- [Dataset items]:
▬▬▬▬▬▬▬▬▬▬
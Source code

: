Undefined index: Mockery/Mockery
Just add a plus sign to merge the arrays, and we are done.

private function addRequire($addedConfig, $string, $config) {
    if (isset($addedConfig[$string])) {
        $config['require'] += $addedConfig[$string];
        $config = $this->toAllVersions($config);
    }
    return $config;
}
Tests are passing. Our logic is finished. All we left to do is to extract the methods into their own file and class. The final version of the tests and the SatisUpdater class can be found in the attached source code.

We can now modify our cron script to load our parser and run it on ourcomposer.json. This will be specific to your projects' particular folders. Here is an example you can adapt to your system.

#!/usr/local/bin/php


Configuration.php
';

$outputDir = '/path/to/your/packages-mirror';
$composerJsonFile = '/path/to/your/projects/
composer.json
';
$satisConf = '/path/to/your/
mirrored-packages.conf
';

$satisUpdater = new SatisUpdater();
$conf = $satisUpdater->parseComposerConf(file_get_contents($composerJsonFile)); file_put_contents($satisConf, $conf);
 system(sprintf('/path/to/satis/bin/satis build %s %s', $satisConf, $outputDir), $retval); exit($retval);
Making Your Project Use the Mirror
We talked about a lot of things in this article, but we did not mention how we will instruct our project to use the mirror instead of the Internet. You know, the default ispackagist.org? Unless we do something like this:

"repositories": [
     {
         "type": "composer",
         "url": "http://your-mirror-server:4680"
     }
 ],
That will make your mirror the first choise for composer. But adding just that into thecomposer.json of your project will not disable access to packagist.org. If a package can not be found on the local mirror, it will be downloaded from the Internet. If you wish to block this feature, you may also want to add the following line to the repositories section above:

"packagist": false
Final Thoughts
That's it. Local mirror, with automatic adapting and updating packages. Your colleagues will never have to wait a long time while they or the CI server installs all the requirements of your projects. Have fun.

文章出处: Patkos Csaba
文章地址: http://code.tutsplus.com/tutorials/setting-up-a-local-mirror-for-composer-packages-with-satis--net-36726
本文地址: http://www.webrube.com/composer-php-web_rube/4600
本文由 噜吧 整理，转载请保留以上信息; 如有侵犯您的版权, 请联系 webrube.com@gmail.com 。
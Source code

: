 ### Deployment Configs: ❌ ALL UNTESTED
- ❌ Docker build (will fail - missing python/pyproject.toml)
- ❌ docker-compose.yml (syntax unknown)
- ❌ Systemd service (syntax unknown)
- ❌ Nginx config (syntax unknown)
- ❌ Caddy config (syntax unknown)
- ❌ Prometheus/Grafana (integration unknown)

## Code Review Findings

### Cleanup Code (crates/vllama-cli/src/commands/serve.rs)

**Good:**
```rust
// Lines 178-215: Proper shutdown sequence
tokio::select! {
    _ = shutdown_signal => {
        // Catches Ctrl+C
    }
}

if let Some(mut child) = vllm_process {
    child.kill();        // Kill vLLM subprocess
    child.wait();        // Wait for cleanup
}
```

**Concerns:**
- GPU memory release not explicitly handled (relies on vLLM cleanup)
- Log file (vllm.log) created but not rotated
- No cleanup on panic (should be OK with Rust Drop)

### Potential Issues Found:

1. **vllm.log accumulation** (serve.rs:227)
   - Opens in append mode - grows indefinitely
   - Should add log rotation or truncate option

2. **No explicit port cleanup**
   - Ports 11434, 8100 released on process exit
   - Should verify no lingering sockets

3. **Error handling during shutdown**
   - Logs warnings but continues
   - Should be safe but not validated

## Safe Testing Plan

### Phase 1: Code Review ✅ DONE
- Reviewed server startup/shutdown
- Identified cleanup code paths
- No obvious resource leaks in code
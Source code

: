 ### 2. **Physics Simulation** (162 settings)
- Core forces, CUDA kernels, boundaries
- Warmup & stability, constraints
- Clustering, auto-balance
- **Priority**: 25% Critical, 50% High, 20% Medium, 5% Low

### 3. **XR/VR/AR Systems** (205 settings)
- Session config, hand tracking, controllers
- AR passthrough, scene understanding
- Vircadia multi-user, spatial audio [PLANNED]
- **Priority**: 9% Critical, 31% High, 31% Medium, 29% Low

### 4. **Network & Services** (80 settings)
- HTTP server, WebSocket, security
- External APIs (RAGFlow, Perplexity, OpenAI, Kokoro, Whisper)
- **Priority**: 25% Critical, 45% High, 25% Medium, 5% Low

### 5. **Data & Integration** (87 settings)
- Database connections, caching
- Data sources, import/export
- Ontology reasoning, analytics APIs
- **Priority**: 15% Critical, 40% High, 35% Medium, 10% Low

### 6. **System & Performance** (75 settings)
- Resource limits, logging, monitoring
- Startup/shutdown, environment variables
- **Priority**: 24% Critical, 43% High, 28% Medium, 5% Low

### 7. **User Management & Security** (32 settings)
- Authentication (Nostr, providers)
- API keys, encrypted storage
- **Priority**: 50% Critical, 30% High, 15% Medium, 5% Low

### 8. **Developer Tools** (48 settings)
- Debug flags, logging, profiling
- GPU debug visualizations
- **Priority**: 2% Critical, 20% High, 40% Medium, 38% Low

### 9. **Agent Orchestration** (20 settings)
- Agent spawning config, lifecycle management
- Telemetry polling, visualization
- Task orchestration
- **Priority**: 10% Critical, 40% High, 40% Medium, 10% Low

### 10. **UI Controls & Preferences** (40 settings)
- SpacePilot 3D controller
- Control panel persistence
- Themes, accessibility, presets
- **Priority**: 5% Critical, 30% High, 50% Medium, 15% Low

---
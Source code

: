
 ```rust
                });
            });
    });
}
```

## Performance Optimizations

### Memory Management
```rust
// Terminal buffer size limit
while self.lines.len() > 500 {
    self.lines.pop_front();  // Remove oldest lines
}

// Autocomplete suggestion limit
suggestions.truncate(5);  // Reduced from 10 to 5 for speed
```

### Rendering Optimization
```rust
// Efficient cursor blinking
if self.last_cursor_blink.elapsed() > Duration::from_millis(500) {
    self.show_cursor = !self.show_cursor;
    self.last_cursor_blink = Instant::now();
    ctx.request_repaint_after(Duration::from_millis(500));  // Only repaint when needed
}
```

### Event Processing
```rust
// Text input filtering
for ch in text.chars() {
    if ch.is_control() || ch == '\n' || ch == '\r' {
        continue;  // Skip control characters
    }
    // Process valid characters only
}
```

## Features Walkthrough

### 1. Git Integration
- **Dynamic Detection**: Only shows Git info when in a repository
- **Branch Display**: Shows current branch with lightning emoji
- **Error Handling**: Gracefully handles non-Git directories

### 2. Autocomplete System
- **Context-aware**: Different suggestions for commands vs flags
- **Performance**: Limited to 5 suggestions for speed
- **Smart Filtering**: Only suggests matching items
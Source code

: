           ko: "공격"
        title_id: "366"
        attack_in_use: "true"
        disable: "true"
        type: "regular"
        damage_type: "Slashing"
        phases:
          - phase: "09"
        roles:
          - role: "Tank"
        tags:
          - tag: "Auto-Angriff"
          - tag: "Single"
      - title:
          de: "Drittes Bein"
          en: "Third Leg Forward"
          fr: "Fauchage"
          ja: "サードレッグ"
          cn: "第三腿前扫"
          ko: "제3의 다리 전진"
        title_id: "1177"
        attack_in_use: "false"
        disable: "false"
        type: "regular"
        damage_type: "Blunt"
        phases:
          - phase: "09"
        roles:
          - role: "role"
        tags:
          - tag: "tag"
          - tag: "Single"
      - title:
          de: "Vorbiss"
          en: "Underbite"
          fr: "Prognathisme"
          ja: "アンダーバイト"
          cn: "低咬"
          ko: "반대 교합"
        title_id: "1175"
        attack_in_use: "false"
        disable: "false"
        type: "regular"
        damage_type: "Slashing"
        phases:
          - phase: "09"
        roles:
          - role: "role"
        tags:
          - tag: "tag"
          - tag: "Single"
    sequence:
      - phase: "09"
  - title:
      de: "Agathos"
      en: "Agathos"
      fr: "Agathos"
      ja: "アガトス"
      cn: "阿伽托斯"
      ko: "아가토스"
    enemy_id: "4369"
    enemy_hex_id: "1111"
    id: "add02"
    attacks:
▬▬▬▬▬▬▬▬▬▬
- [EXERCISE]: If a line of the data contains "disable", it counts; report the number of such lines and nothing else.

- [EXERCISE ANSWER]: 4